Considérant que pour estimer, par un arrêt suffisamment motivé, que l’étang de Mauguio était un étang salé, en communication naturelle avec la mer et peuplé de poissons de mer, la cour s’est livrée à une appréciation souveraine qui, exempte de dénaturation, n’est pas susceptible d’être discutée devant le juge de cassation ; qu’elle a légalement déduit de ces constatations que cet étang appartenait en principe au domaine public maritime ; que les requérants ne peuvent utilement critiquer la cour d’avoir fait état, à titre surabondant, de plusieurs décisions de justice antérieures reconnaissant ce caractère de domanialité publique ; qu’en relevant que les documents produits au dossier, qui ne comportaient pas de précisions suffisantes sur la consistance et les limites du bien ayant fait l’objet de la vente nationale du 16 vendémiaire an VI, ne permettaient pas d’établir que les parcelles immergées litigieuses faisaient partie de cette vente nationale et avaient été, de ce fait, soustraites au domaine public maritime, la cour s’est livrée à une appréciation souveraine des pièces du dossier qui n’est pas entachée de dénaturation ;

Considérant qu’il résulte de ce qui précède que les requérants ne sont pas fondés à demander l’annulation de l’arrêt attaqué ;

Sur les conclusions présentées au titre de l’article L. 761-1 du code de justice administrative

Considérant que les dispositions de l’article L. 761-1 du code de justice administrative font obstacle à ce que la Prud’homie des patrons-pêcheurs de Palavas-les-Flots, qui n’est pas dans la présente instance la partie perdante, soit condamnée à payer aux requérants la somme qu’ils réclament au titre des frais exposés par eux et non compris dans les dépens ;

D E C I D E :

Article 1er : La requête des consorts T.-B. est rejetée.
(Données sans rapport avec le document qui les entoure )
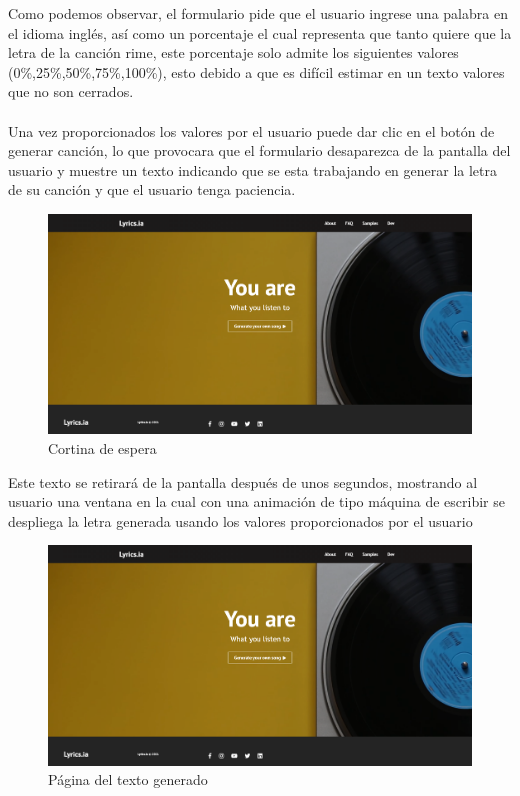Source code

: \documentclass[12pt, a4paper, titlepage]{report}
\begin{document}
	Como podemos observar, el formulario pide que el usuario ingrese una palabra en el idioma inglés, así como un porcentaje el cual representa que tanto quiere que la letra de la canción rime, este porcentaje solo admite los siguientes valores (0\%,25\%,50\%,75\%,100\%), esto debido a que es difícil estimar en un texto valores que no son cerrados.\\\\
	Una vez proporcionados los valores por el usuario puede dar clic en el botón de generar canción, lo que provocara que el formulario desaparezca de la pantalla del usuario y muestre un texto indicando que se esta trabajando en generar la letra de su canción y que el usuario tenga paciencia.
	\begin{figure}[H] 
		\includegraphics[width=13.5cm]{./Imagenes/Capturas/x.png}
		\centering \caption{Cortina de espera}
	\end{figure}
	Este texto se retirará de la pantalla después de unos segundos, mostrando al usuario una ventana en la cual con una animación de tipo máquina de escribir se despliega la letra generada usando los valores proporcionados por el usuario
	\begin{figure}[H] 
		\includegraphics[width=13.5cm]{./Imagenes/Capturas/x.png}
		\centering \caption{Página del texto generado}
	\end{figure}
\end{document}
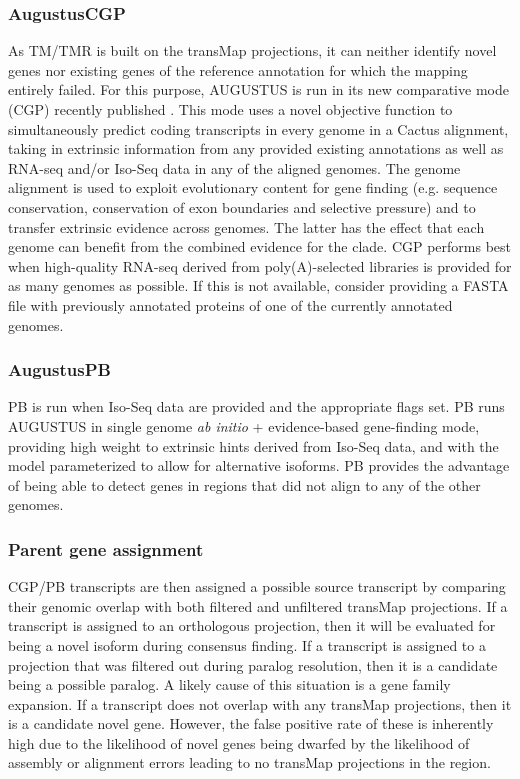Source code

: \documentclass[fleqn,10pt]{wlscirep}
\begin{document}
\subsubsection*{AugustusCGP}
	As TM/TMR is built on the transMap projections, it can neither identify novel genes nor existing genes of the reference annotation for which the mapping entirely failed. For this purpose, AUGUSTUS is run in its new comparative mode (CGP) recently published  \citep{konig2015simultaneous}. This mode uses a novel objective function to simultaneously predict coding transcripts in every genome in a Cactus alignment, taking in extrinsic information from any provided existing annotations as well as RNA-seq and/or Iso-Seq data in any of the aligned genomes. The genome alignment is used to exploit evolutionary content for gene finding (e.g. sequence conservation, conservation of exon boundaries and selective pressure) and to transfer extrinsic evidence across genomes. The latter has the effect that each genome can benefit from the combined evidence for the clade. CGP performs best when high-quality RNA-seq derived from poly(A)-selected libraries is provided for as many genomes as possible. If this is not available, consider providing a FASTA file with previously annotated proteins of one of the currently annotated genomes. 
  
\subsubsection*{AugustusPB}
	PB is run when Iso-Seq data are provided and the appropriate flags set. PB runs AUGUSTUS in single genome \textit{ab initio} + evidence-based gene-finding mode, providing high weight to extrinsic hints derived from Iso-Seq data, and with the model parameterized to allow for alternative isoforms. PB provides the advantage of being able to detect genes in regions that did not align to any of the other genomes.
  
\subsubsection*{Parent gene assignment}
CGP/PB transcripts are then assigned a possible source transcript by comparing their genomic overlap with both filtered and unfiltered transMap projections. If a transcript is assigned to an orthologous projection, then it will be evaluated for being a novel isoform during consensus finding. If a transcript is assigned to a projection that was filtered out during paralog resolution, then it is a candidate being a possible paralog. A likely cause of this situation is a gene family expansion. If a transcript does not overlap with any transMap projections, then it is a candidate novel gene. However, the false positive rate of these is inherently high due to the likelihood of novel genes being dwarfed by the likelihood of assembly or alignment errors leading to no transMap projections in the region.
\end{document}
Article 2 : La présente décision sera notifiée à M. Jean-Pierre T.-B., à M. Frédéric-Jacques T.-B., à M. Jean-Luc T.-B., à M. Jean-Régis T.-B., à M. Dominique T.-B., à M. Patrice T.-B., à M. Anne T.-B. épouse R., à M. Antoine T.-B., à M. Rémy T.-B., à M. Olivier T.-B., à la Prud’homie des patrons-pêcheurs de Palavas-les-Flots, au ministre de l’équipement, des transports, du logement, du tourisme et de la mer et au ministre de l’économie, des finances et de l’industrie.